La Parola di Dio commentata dal Magistero della Chiesa

Pietà di me – Giovanni Paolo II (Udienza Generale, 8 Maggio 2002): Nella confessione del Miserere c’è una sottolineatura particolarmente marcata: il peccato non è colto solo nella sua dimensione personale e “psicolo-gica”, ma è delineato soprattutto nella sua qualità teologica. “Contro di te, contro te solo ho peccato” (Sal 50,6), esclama il peccatore, a cui la tradizione ha dato il volto di Davide, consapevole del suo adulterio con Betsabea, e della denuncia del profeta Natan contro questo crimine e quello dell’uc-cisione del marito di lei, Uria (cfr v. 2; 2Sam 11-12). Il peccato non è, quindi, una mera questione psicologica o sociale, ma è un evento che intacca la relazione con Dio, violando la sua legge, rifiutando il suo progetto nella storia, scardinando la scala dei valori, “cambiando le tenebre in luce e la luce in tenebre”, cioè “chiamando bene il male e male il bene” (cfr. Is 5,20). Prima che un’eventuale ingiuria contro l’uomo, il peccato è innanzitutto tradimento di Dio. Emblematiche sono le parole che il figlio prodigo di beni pronunzia davanti a suo padre prodigo d’amore: “Padre, ho peccato contro il cielo – cioè contro Dio – e contro di te!” (Lc 15,21).

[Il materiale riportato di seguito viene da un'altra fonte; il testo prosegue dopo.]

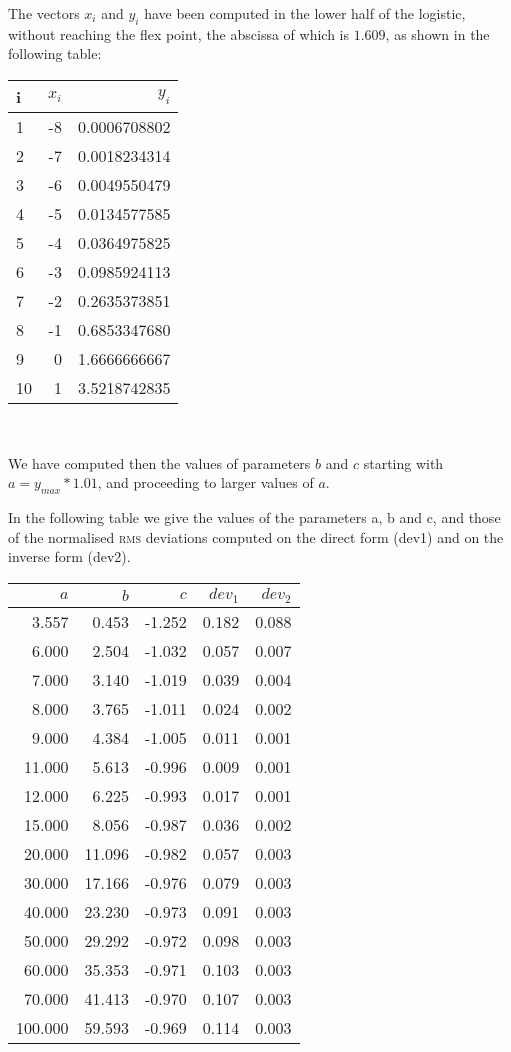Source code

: \documentclass[%
 aip,
 jmp,%
 amsmath,amssymb,
 reprint,%
]{revtex4-1}
\begin{document}
The vectors $x_i$ and $y_i$ have been computed in the lower half of the logistic, without reaching the flex point, the abscissa of which is $1.609$, as shown in the following table:\\

{\centering
\begin{tabular}{l@{\hskip 5mm}r@{\hskip 6mm}r}

 i & $x_i$ & $y_i$ \\ \hline
 1 & -8 & 0.0006708802 \\
 2 & -7 & 0.0018234314 \\
 3 & -6 & 0.0049550479 \\
 4 & -5	& 0.0134577585 \\
 5 & -4 & 0.0364975825 \\
 6 & -3 & 0.0985924113 \\
 7 & -2 & 0.2635373851 \\
 8 & -1 & 0.6853347680 \\
 9 &  0 & 1.6666666667 \\
 10 & 1 & 3.5218742835
\end{tabular}\\[4mm]}

We have computed then the values of parameters $b$ and $c$ starting with $a = y_{max} * 1.01$, and proceeding to larger values of $a$.

In the following table we give the values of the parameters  a, b and c, and those of the normalised \textsc{rms} deviations computed on the direct  form (dev1) and on the inverse form (dev2).

{\centering
\begin{tabular}{r@{\hskip 5mm}r@{\hskip 5mm}r@{\hskip 5mm}r@{\hskip 5mm}r}
 $a$ & $b$ & $c$ & $dev_1$ & $dev_2$  \\ \hline
 	3.557 & 0.453 & -1.252 & 0.182 & 0.088 \\   
	6.000 & 2.504 & -1.032 & 0.057 & 0.007 \\     
	7.000 & 3.140 & -1.019 & 0.039 & 0.004 \\      
	8.000 & 3.765 & -1.011 & 0.024 & 0.002 \\      
	9.000 & 4.384 & -1.005 & 0.011 & 0.001 \\      
	11.000 & 5.613 & -0.996 & 0.009 & 0.001 \\      
	12.000 & 6.225 & -0.993 & 0.017 & 0.001 \\      
	15.000 & 8.056 & -0.987 & 0.036	& 0.002 \\      
	20.000 & 11.096 & -0.982 & 0.057 & 0.003 \\      
	30.000 & 17.166 & -0.976 & 0.079 & 0.003 \\      
	40.000 & 23.230 & -0.973 & 0.091 & 0.003 \\      
	50.000 & 29.292	& -0.972 & 0.098 & 0.003 \\      
	60.000 & 35.353 & -0.971 & 0.103 & 0.003 \\      
	70.000 & 41.413 & -0.970 & 0.107 & 0.003 \\      
	100.000	& 59.593 & -0.969 & 0.114 &	0.003    
\end{tabular}\\[4mm]}
\end{document}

Il peccato – CCC 1849-1850: Il peccato è una mancanza contro la ragione, la verità, la retta coscienza; è una trasgressione in ordine all’amore vero, verso Dio e verso il prossimo, a causa di un perverso attaccamento a certi beni. Esso ferisce la natura dell’uomo e attenta alla solidarietà umana. È stato definito «una parola, un atto o un desiderio contrari alla Legge eterna». Il peccato è un’offesa a Dio: «Contro di te, contro te solo ho peccato. Quello che è male ai tuoi occhi, io l’ho fatto» (Sal 51,6). Il peccato si erge contro l’amore di Dio per noi e allontana da lui i nostri cuori. Come il primo peccato, è una disobbedienza, una ribellione contro Dio, a causa della volontà di diventare «come Dio» (Gen 3,5), conoscendo e determinando il bene e il male. Il peccato pertanto è «amore di sé fino al disprezzo di Dio». Per tale orgogliosa esaltazione di sé, il peccato è diametralmente opposto all’obbe-dienza di Gesù, che realizza la salvezza.

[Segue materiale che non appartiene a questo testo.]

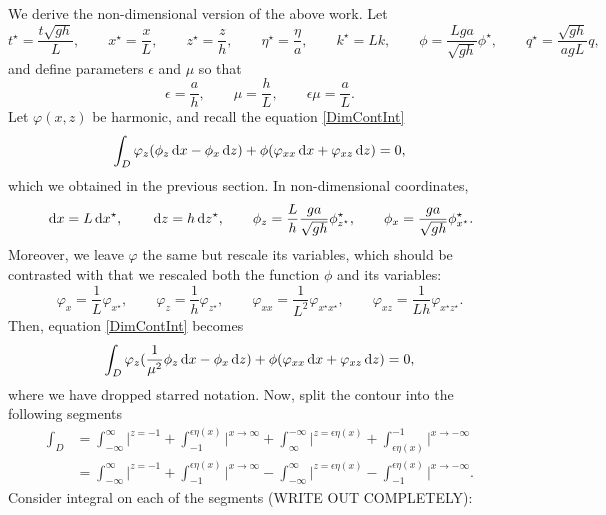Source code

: \documentclass[10pt,reqno,oneside,a4paper]{article}
\begin{document}
We derive the non-dimensional version of the above work. Let 
\begin{equation}\label{NDcoord}
t^{\star} = \frac{t \sqrt{gh}}{L}, \qquad x^{\star}  = \frac{x}{L}, \qquad z^{\star}  = \frac{z}{h}, \qquad \eta^{\star}  = \frac{\eta}{a}, \qquad k^{\star}  = Lk, \qquad \phi = \frac{Lga}{\sqrt{gh}} \phi^{\star}, \qquad q^{\star}  = \frac{\sqrt{gh}}{agL} q,
\end{equation}
and define parameters $\epsilon$ and $\mu$ so that
\[ 
\epsilon = \frac{a}{h}, \qquad \mu = \frac{h}{L}, \qquad \epsilon \mu = \frac{a}{L}.
\] 
Let $\varphi(x,z)$ be harmonic, and recall the equation \eqref{DimContInt}
\begin{equation*}
\int_D \varphi_z(\phi_z \,\mathrm{d} x - \phi_x \,\mathrm{d} z) + \phi(\varphi_{xx} \,\mathrm{d} x + \varphi_{xz} \,\mathrm{d} z) = 0,
\end{equation*}
which we obtained in the previous section.
In non-dimensional coordinates,
\[ 
\,\mathrm{d} x = L \,\mathrm{d} x^{\star}, \qquad \,\mathrm{d} z = h \,\mathrm{d} z^{\star}, \qquad \phi_z = \frac{L}{h}\frac{ga}{\sqrt{gh}} \phi^{\star}_{z^{\star}}, \qquad \phi_x = \frac{ga}{\sqrt{gh}} \phi^{\star}_{x^{\star}}.
\]
Moreover, we leave $\varphi$ the same but rescale its variables, which should be contrasted with that we rescaled both the function $\phi$ and its variables:
\[ 
\varphi_x = \frac{1}{L} \varphi_{x^{\star}}, \qquad \varphi_z = \frac{1}{h} \varphi_{z^{\star}}, \qquad \varphi_{xx} = \frac{1}{L^2} \varphi_{x^{\star}x^{\star}}, \qquad \varphi_{xz} = \frac{1}{Lh} \varphi_{x^{\star}z^{\star}}.
\]
Then, equation \eqref{DimContInt} becomes 
\begin{equation}\label{NDimContIn}
\int_D \varphi_z(\frac{1}{\mu^2}\phi_z \,\mathrm{d} x - \phi_x \,\mathrm{d} z) + \phi(\varphi_{xx} \,\mathrm{d} x + \varphi_{xz} \,\mathrm{d} z) = 0,
\end{equation}
where we have dropped starred notation. Now, split the contour into the following segments
\begin{align*}
\int_D &= \int_{-\infty}^{\infty} \bigg|^{z = -1} + \int_{-1}^{\epsilon\eta(x)} \bigg|^{x  \to \infty} + \int^{-\infty}_{\infty} \bigg|^{z = \epsilon\eta(x)} + \int_{\epsilon\eta(x)}^{-1} \bigg|^{x \to -\infty} \\
&= \int_{-\infty}^{\infty} \bigg|^{z = -1} + \int_{-1}^{\epsilon\eta(x)} \bigg|^{x  \to \infty} - \int^{\infty}_{-\infty} \bigg|^{z = \epsilon\eta(x)} - \int^{\epsilon\eta(x)}_{-1} \bigg|^{x \to -\infty}.
\end{align*}
Consider integral on each of the segments (WRITE OUT COMPLETELY):
\end{document}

Il figlio prodigo – Benedetto XVI (Angelus, 14 Marzo 2010): Questa pagina di san Luca costituisce un vertice della spiritualità e della letteratura di tutti i tempi. Infatti, che cosa sarebbero la nostra cultura, l’arte, e più in generale la nostra civiltà senza questa rivelazione di un Dio Padre pieno di misericordia? Essa non smette mai di commuoverci, e ogni volta che l’ascoltiamo o la leggiamo è in grado di suggerirci sempre nuovi significati. Soprattutto, questo testo evangelico ha il potere di parlarci di Dio, di farci conoscere il suo volto, meglio ancora, il suo cuore. Dopo che Gesù ci ha raccontato del Padre misericordioso, le cose non sono più come prima, adesso Dio lo conosciamo: Egli è il nostro Padre, che per amore ci ha creati liberi e dotati di coscienza, che soffre se ci perdiamo e che fa festa se ritorniamo. Per questo, la relazione con Lui si costruisce attraverso una storia, analogamente a quanto accade ad ogni figlio con i propri genitori: all’ini-zio dipende da loro; poi rivendica la propria autonomia; e infine – se vi è un positivo sviluppo – arriva ad un rapporto maturo, basato sulla riconoscenza e sull’amore autentico.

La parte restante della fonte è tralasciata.